Magnesium is a mineral essential for several bodily functions, including muscle and nerve function, regulation of blood sugar and blood pressure control.

A new study has shown that a diet rich in magnesium can help promote brain health while reducing the risk of cognitive decline and dementia. It is also crucial for the health of the heart, muscles and kidneys.

An adult body stores around 25 grams of magnesium, of which 50% to 60% is in the bones. When the body has low levels of magnesium, it may not show immediate signs of deficiency as the vital functions continue until the mineral is drained out of cells and bones.

However, if a person with a habitual poor intake loses magnesium or has reduced absorption due to medical conditions, it can cause long-term health complications.

Warning signs of deficiency

Muscle spasms and weakness, fatigue, poor appetite and nausea are some of the early signs to watch out for. As the situation worsens, people may experience mood or personality changes, tingling sensations, insomnia and abnormal heartbeat. Extreme deficiency can lead to conditions such as hypocalcemia (low calcium levels) or hypokalemia (low potassium levels).

When the magnesium deficiency is left untreated, it can raise the risk of osteoporosis, migraine headaches, diabetes, high blood pressure, stroke and heart disease. The deficiency of magnesium is treated using supplements when it is mild and through IV (intravenous therapy) when the condition is severe.
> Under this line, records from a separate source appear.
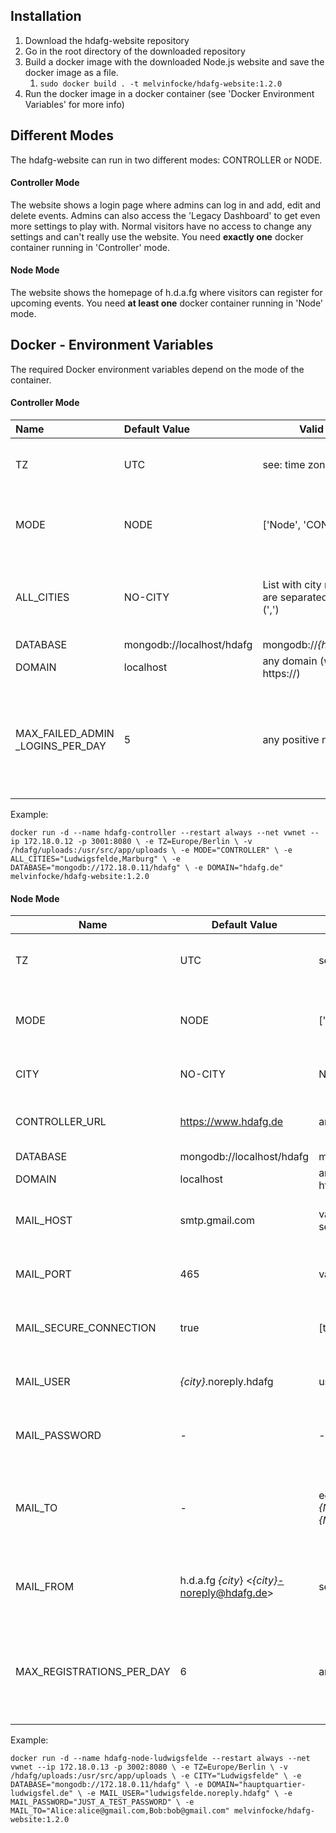 ## Installation ##

1. Download the hdafg-website repository
2. Go in the root directory of the downloaded repository
3. Build a docker image with the downloaded Node.js website and save the docker image as a file.
   1. `sudo docker build . -t melvinfocke/hdafg-website:1.2.0`
4. Run the docker image in a docker container (see 'Docker Environment Variables' for more info)



## Different Modes

The hdafg-website can run in two different modes: CONTROLLER or NODE. 

#### Controller Mode

The website shows a login page where admins can log in and add, edit and delete events. Admins can also access the 'Legacy Dashboard' to get even more settings to play with. Normal visitors have no access to change any settings and can't really use the website. You need **exactly one** docker container running in 'Controller' mode.

#### Node Mode

The website shows the homepage of h.d.a.fg where visitors can register for upcoming events. You need **at least one** docker container running in 'Node' mode.



## Docker - Environment Variables

The required Docker  environment variables depend on the mode of the container.

#### Controller Mode

| Name                                  | Default Value             | Valid Values                                             | Description                                                  |
| :------------------------------------ | :------------------------ | -------------------------------------------------------- | ------------------------------------------------------------ |
| TZ                                    | UTC                       | see: time zone code                                      | Specifies the time zone of the server                        |
| MODE                                  | NODE                      | ['Node', 'CONTROLLER']                                   | Sets the mode in which the container operates.               |
| ALL_CITIES                            | NO-CITY                   | List with city names; items are separated by comma (',') | A list of all specified cities on all containers in Node mode |
| DATABASE                              | mongodb://localhost/hdafg | mongodb://*{host}*/*{dbname}*                            | -                                                            |
| DOMAIN                                | localhost                 | any domain (without https://)                            | -                                                            |
| MAX_FAILED_ADMIN<br />_LOGINS_PER_DAY | 5                         | any positive number                                      | Specifies the maximum amount of invalid logins per IP address per 24 hours |

Example:

`docker run -d --name hdafg-controller --restart always --net vwnet --ip 172.18.0.12 -p 3001:8080 \
 -e TZ=Europe/Berlin \
 -v /hdafg/uploads:/usr/src/app/uploads \
 -e MODE="CONTROLLER" \
 -e ALL_CITIES="Ludwigsfelde,Marburg" \
 -e DATABASE="mongodb://172.18.0.11/hdafg" \
 -e DOMAIN="hdafg.de" melvinfocke/hdafg-website:1.2.0`

#### Node Mode

| Name                      | Default Value                                   | Valid Values                                      | Description                                                  |
| ------------------------- | ----------------------------------------------- | ------------------------------------------------- | ------------------------------------------------------------ |
| TZ                        | UTC                                             | see: time zone code                               | Specifies the time zone of the server                        |
| MODE                      | NODE                                            | ['Node', 'CONTROLLER']                            | Sets the mode in which the container operates.               |
| CITY                      | NO-CITY                                         | Name of a city                                    | Specifies an event location                                  |
| CONTROLLER_URL            | https://www.hdafg.de                            | any url; see: default value                       | Specifies the controller's url                               |
| DATABASE                  | mongodb://localhost/hdafg                       | mongodb://*{host}*/*{dbname}*                     | -                                                            |
| DOMAIN                    | localhost                                       | any domain (without https://)                     | -                                                            |
| MAIL_HOST                 | smtp.gmail.com                                  | valid domain of a smtp server                     | Necessary information to send mails                          |
| MAIL_PORT                 | 465                                             | valid smtp port                                   | Necessary information to send mails                          |
| MAIL_SECURE_CONNECTION    | true                                            | [true, false]                                     | Necessary information to send mails                          |
| MAIL_USER                 | *{city}*.noreply.hdafg                          | username of mail account                          | Necessary information to send mails                          |
| MAIL_PASSWORD             | -                                               | -                                                 | Necessary information to send mails                          |
| MAIL_TO                   | -                                               | eg:<br /> *{Name1}*:*{Mail1}*,*{Name2}*:*{Mail2}* | Specifies who should get a notification mail after a new registration |
| MAIL_FROM                 | h.d.a.fg *{city*} \<*{city}*-noreply@hdafg.de\> | see: default value                                | Specifies the sender's name in the 'from' field of a mail    |
| MAX_REGISTRATIONS_PER_DAY | 6                                               | any positive number                               | Specifies the maximum amount of registrations per IP address per 24 hours |

Example:

`docker run -d --name hdafg-node-ludwigsfelde --restart always --net vwnet --ip 172.18.0.13 -p 3002:8080 \
 -e TZ=Europe/Berlin \
 -v /hdafg/uploads:/usr/src/app/uploads \
 -e CITY="Ludwigsfelde" \
 -e DATABASE="mongodb://172.18.0.11/hdafg" \
 -e DOMAIN="hauptquartier-ludwigsfel.de" \
 -e MAIL_USER="ludwigsfelde.noreply.hdafg" \
 -e MAIL_PASSWORD="JUST_A_TEST_PASSWORD" \
 -e MAIL_TO="Alice:alice@gmail.com,Bob:bob@gmail.com" melvinfocke/hdafg-website:1.2.0`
How much magnesium is needed?

For adults above the age of 19, the recommended dietary allowance (RDA) of magnesium is 400-420 milligrams per day for men and 310 to 320 milligrams per day for women. Almonds, cashews, bananas, legumes, whole grains, leafy greens, including spinach, kale, and mustard greens, fatty fish such as salmon, mackerel and halibut are good dietary sources of magnesium.

According to the National Health and Nutrition Examination Survey (NHANES), 48% of people in the U.S. get less magnesium from food and beverages than their estimated average requirement (EAR), and the dietary intake is particularly low in people above the age of 71.

EAR denotes the average daily intake of minerals needed to meet the requirements of 50% of healthy individuals. The EAR for magnesium is 350 mg/day for men above 31 years of age and 265 mg/day for women of the same age.

Who is at risk of deficiency?

People with chronic diarrhea and gastrointestinal issues such as Chron's disease and celiac disease can have malabsorption of magnesium from the gut. People with insulin resistance or type 2 diabetes are at risk when there is increased loss of magnesium through urine. Factors such as excessive use of alcohol, vitamin D deficiency and fatty stools from poor functioning of the pancreas also elevate the risk.